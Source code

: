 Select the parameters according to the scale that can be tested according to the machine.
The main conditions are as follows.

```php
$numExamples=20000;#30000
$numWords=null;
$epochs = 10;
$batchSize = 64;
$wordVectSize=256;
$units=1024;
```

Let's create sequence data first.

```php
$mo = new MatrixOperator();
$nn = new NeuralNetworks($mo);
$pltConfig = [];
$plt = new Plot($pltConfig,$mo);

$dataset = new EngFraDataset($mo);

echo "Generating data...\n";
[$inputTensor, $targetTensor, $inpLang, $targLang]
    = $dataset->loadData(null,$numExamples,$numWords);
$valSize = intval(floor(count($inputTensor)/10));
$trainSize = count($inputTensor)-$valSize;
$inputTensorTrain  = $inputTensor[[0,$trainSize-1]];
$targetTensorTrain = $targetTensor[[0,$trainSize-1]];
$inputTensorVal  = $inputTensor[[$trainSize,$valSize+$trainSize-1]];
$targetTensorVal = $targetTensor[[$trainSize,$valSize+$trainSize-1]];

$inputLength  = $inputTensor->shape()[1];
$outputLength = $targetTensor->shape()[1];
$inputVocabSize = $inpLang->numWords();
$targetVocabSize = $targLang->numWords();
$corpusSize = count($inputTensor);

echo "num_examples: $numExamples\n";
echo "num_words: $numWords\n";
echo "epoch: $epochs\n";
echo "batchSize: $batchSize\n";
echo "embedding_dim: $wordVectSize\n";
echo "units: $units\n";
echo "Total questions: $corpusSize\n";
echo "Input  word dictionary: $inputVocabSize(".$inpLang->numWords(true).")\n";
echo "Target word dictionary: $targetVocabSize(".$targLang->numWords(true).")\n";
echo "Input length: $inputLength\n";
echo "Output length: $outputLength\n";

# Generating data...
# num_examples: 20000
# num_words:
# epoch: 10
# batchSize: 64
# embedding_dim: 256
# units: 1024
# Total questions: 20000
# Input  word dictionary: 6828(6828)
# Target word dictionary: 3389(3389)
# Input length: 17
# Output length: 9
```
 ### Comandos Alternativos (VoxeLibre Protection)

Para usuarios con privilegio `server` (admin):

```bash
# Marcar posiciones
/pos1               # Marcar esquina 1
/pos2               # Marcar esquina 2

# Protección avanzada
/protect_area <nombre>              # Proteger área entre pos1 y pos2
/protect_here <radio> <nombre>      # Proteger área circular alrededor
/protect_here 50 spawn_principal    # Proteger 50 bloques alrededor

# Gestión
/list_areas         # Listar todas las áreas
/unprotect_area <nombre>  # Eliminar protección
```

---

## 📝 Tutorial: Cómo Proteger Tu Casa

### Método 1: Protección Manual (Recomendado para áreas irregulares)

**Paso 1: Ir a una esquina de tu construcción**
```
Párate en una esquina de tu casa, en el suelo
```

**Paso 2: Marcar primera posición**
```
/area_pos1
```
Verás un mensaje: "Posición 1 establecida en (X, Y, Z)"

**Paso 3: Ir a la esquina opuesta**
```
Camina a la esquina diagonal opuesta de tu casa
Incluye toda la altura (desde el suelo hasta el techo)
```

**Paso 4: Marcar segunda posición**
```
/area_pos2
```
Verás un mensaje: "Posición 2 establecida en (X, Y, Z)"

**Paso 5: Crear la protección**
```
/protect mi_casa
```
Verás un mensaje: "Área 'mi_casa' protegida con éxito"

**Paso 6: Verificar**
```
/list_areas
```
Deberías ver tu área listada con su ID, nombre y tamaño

Your assignment:
In the entries above, how many lines include the word "alrededor"? Only the number should be given.

Exercise response:
2